- Interactive map of Cherambane
- Coordinates: 12°21′58″N 75°38′02″E﻿ / ﻿12.3659941°N 75.6339017°E
- Country: India
- State: Karnataka
- District: Kodagu
- Taluk: Madikeri

= Cherambane =

Village in Kodagu district, Karnataka, India

Cherambane is a village located in the Kodagu district of Karnataka, India. It lies in the western part of the state, near the Western Ghats.

== Geography ==
Cherambane is located approximately 24 km from Madikeri.The terrain is hilly and surrounded by coffee estates, pepper farms, and forest areas.

== Demographics ==
According to the 2011 Census, Cherambane is a village located in the Madikeri taluk of Kodagu district, Karnataka. While specific population data is not individually reported, the village reflects the broader demographic patterns of the region.

The primary language spoken in Cherambane is Kodava Takk, the native tongue of the Kodava community. Kannada is the official state language and is widely used in administration and education. Minority languages include Are Bhashe, a dialect of Kannada, and Malayalam, owing to the village's proximity to the Kerala border.

Most residents follow Hinduism, with minorities practicing Christianity and Islam. The literacy rate in Kodagu district is approximately 82.5%, with a male literacy rate of 87.4% and a female literacy rate of 77.6%.

== Religion and culture ==
Cherambane and its surrounding areas are home to several temples and sacred groves that reflect the cultural and spiritual traditions of the region.

- Kottur Shree Gopala Krishna Temple: Located on the Madikeri - Tala Kaveri Road, this temple is dedicated to Lord Krishna and is a significant place of worship for the local community.

- Mahavishnu Temple: A local place of worship devoted to Lord Vishnu.

In addition to formal temples, Cherambane is also known for its sacred groves (Devara Kadu), which are protected forest areas considered holy by the community.

- Eeroli Bana: Located in the nearby Thaaka village, this sacred grove is dedicated to Lord Aiyappa and covers over 800 acres.

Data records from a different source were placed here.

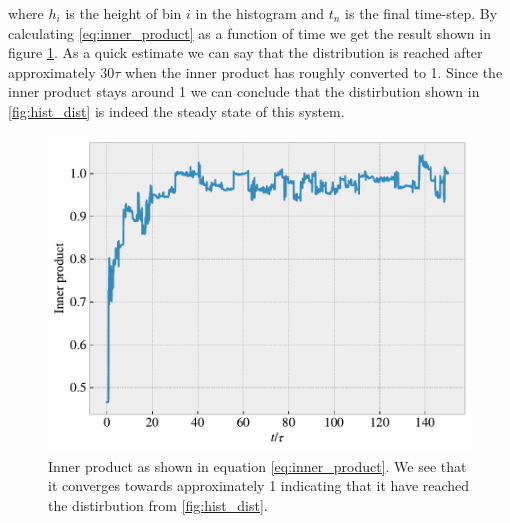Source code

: \documentclass[reprint, amsmath, amssymb, aps]{revtex4-2}
\begin{document}
where $h_i$ is the height of bin $i$ in the histogram and $t_n$ is the final time-step. By calculating \ref{eq:inner_product} as a function of time we get the result shown in figure \ref{fig:inner_product}. As a quick estimate we can say that the distribution is reached after approximately $30 \tau$ when the inner product has roughly converted to 1. Since the inner product stays around 1 we can conclude that the distirbution shown in \ref{fig:hist_dist} is indeed the steady state of this system.
\begin{figure}[H]
  \includegraphics[width=\linewidth]{figures/inner_product.pdf}
  \caption{Inner product as shown in equation \ref{eq:inner_product}. We see that it converges towards approximately 1 indicating that it have reached the distirbution from \ref{fig:hist_dist}.}
  \label{fig:inner_product}
\end{figure}
%
%
\end{document}
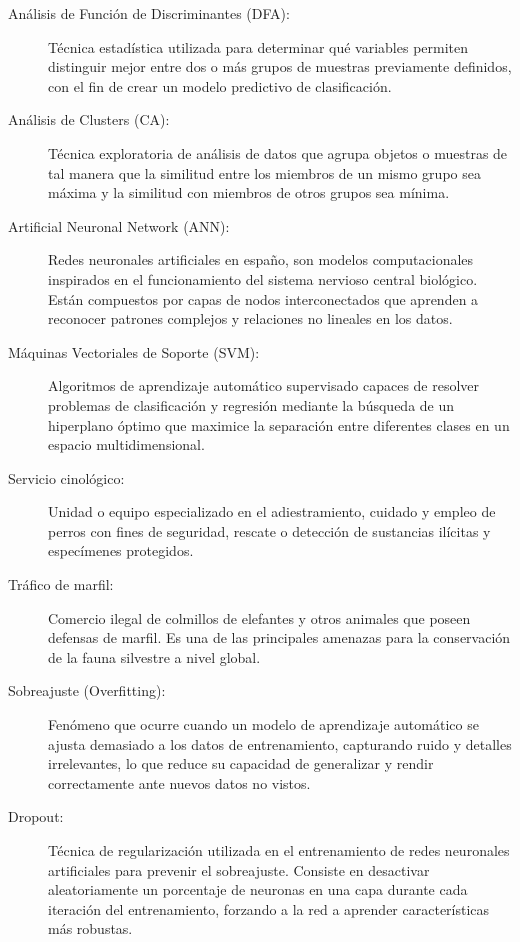 \documentclass[hidelinks, headlogo, framedcover]{tfeEPCC}
\begin{document}
\begin{description}
    \item[Análisis de Función de Discriminantes (DFA):] Técnica estadística utilizada para determinar qué variables permiten distinguir mejor entre dos o más grupos de muestras previamente definidos, con el fin de crear un modelo predictivo de clasificación.
    
    \item[Análisis de Clusters (CA):] Técnica exploratoria de análisis de datos que agrupa objetos o muestras de tal manera que la similitud entre los miembros de un mismo grupo sea máxima y la similitud con miembros de otros grupos sea mínima.
    
    \item[Artificial Neuronal Network (ANN):] Redes neuronales artificiales en españo, son modelos computacionales inspirados en el funcionamiento del sistema nervioso central biológico. Están compuestos por capas de nodos interconectados que aprenden a reconocer patrones complejos y relaciones no lineales en los datos.
    
    \item[Máquinas Vectoriales de Soporte (SVM):] Algoritmos de aprendizaje automático supervisado capaces de resolver problemas de clasificación y regresión mediante la búsqueda de un hiperplano óptimo que maximice la separación entre diferentes clases en un espacio multidimensional.
    
    \item[Servicio cinológico:] Unidad o equipo especializado en el adiestramiento, cuidado y empleo de perros con fines de seguridad, rescate o detección de sustancias ilícitas y especímenes protegidos.
    
    \item[Tráfico de marfil:] Comercio ilegal de colmillos de elefantes y otros animales que poseen defensas de marfil. Es una de las principales amenazas para la conservación de la fauna silvestre a nivel global.
    
    \item[Sobreajuste (Overfitting):] Fenómeno que ocurre cuando un modelo de aprendizaje automático se ajusta demasiado a los datos de entrenamiento, capturando ruido y detalles irrelevantes, lo que reduce su capacidad de generalizar y rendir correctamente ante nuevos datos no vistos.

    \item[Dropout:] Técnica de regularización utilizada en el entrenamiento de redes neuronales artificiales para prevenir el sobreajuste. Consiste en desactivar aleatoriamente un porcentaje de neuronas en una capa durante cada iteración del entrenamiento, forzando a la red a aprender características más robustas.
    

\end{description}
\end{document}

Entry is restricted, except during annual religious rituals and festivals.

The village is also mentioned in relation to Siddharudha Swami due to his visits to a local Matha.

== Economy ==
The economy of Cherambane is primarily based on agriculture, with paddy and coffee being the main crops.

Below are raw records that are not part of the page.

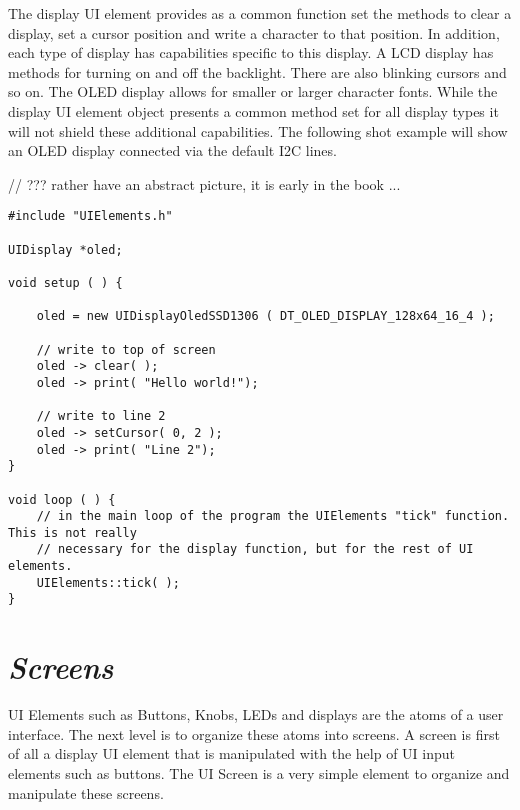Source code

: The display UI element provides as a common function set the methods to clear a display, set a cursor position and write a character to that position. In addition, each type of display has capabilities specific to this display. A LCD display has methods for turning on and off the backlight. There are also blinking cursors and so on. The OLED display allows for smaller or larger character fonts. While the display UI element object presents a common method set for all display types it will not shield these additional capabilities. The following shot example will show an OLED display connected via the default I2C lines.

// ??? rather have an abstract picture, it is early in the book ...


\lstset{language=c++, style=codesnippetstyle}
\begin{lstlisting}
#include "UIElements.h"

UIDisplay *oled;

void setup ( ) {

	oled = new UIDisplayOledSSD1306 ( DT_OLED_DISPLAY_128x64_16_4 );

	// write to top of screen
	oled -> clear( );
	oled -> print( "Hello world!");

	// write to line 2
	oled -> setCursor( 0, 2 );
	oled -> print( "Line 2");
}

void loop ( ) {
	// in the main loop of the program the UIElements "tick" function. This is not really
	// necessary for the display function, but for the rest of UI elements.
	UIElements::tick( );
}
\end{lstlisting}
\FloatBarrier

\section{\textit{Screens}}

UI Elements such as Buttons, Knobs, LEDs and displays are the atoms of a user interface. The next level is to organize these atoms into screens. A screen is first of all a display UI element that is manipulated with the help of UI input elements such as buttons. The UI Screen is a very simple element to organize and manipulate these screens.

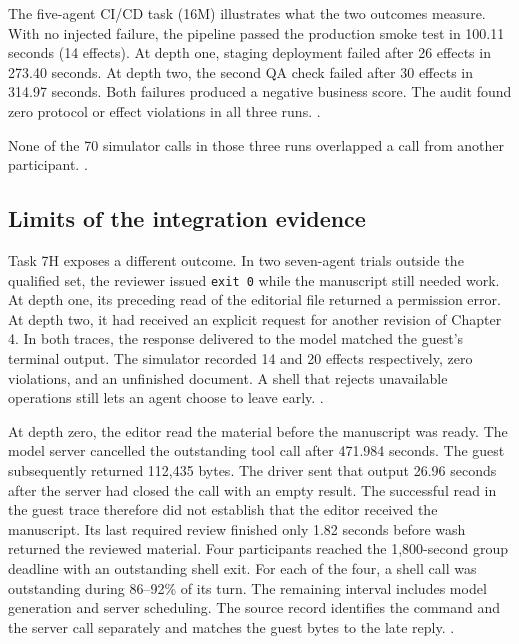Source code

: \documentclass[10pt]{article}
\begin{document}
The five-agent CI/CD task (16M) illustrates what the two outcomes measure.
With no injected failure, the pipeline passed the production smoke test in
100.11 seconds (14 effects). At depth one, staging deployment failed after
26 effects in 273.40 seconds. At depth two, the second QA check failed after
30 effects in 314.97 seconds. Both failures produced a negative business
score. The audit found zero protocol or effect violations in all three runs.
.

None of the 70 simulator calls in those three runs overlapped a call from
another participant.
.

\subsection{Limits of the integration evidence}
Task 7H exposes a different outcome. In two seven-agent trials outside the
qualified set, the reviewer issued \texttt{exit 0} while the manuscript
still needed work. At depth one, its preceding read of the editorial file
returned a permission error. At depth two, it had received an explicit
request for another revision of Chapter 4. In both traces, the response
delivered to the model matched the guest's terminal output. The simulator
recorded 14 and 20 effects respectively, zero violations, and an unfinished
document. A shell that rejects unavailable operations still lets an agent
choose to leave early.
.

At depth zero, the editor read the material before the manuscript was ready.
The model server cancelled the outstanding tool call after 471.984 seconds.
The guest subsequently returned 112,435 bytes. The driver sent that output
26.96 seconds after the server had closed the call with an empty result.
The successful read in the guest trace therefore did not establish that the
editor received the manuscript. Its last required review finished only
1.82 seconds before wash returned the reviewed material. Four participants
reached the 1,800-second group deadline with an outstanding shell exit. For
each of the four, a shell call was outstanding during 86--92\% of its turn.
The remaining interval includes model generation and server scheduling.
The source record identifies the command and the server call separately and
matches the guest bytes to the late reply.
.
\end{document}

Tourism is also growing, with homestays like Cloud Valley attracting visitors. However, locals have raised concerns about resource strain due to increased tourist activity.

== Transport ==
Cherambane is accessible by road, with regular KSRTC bus services connecting it to nearby towns such as Madikeri and Bhagamandala.

The village is connected via State Highways 90 and 89, facilitating road travel from various parts of Karnataka.

There is no railway station within 10 km of Cherambane; the nearest major railway stations are in Mysuru and Mangaluru.

The closest airports are Mysore Airport (approximately 155 km away) and Mangalore International Airport (approximately 140 km away).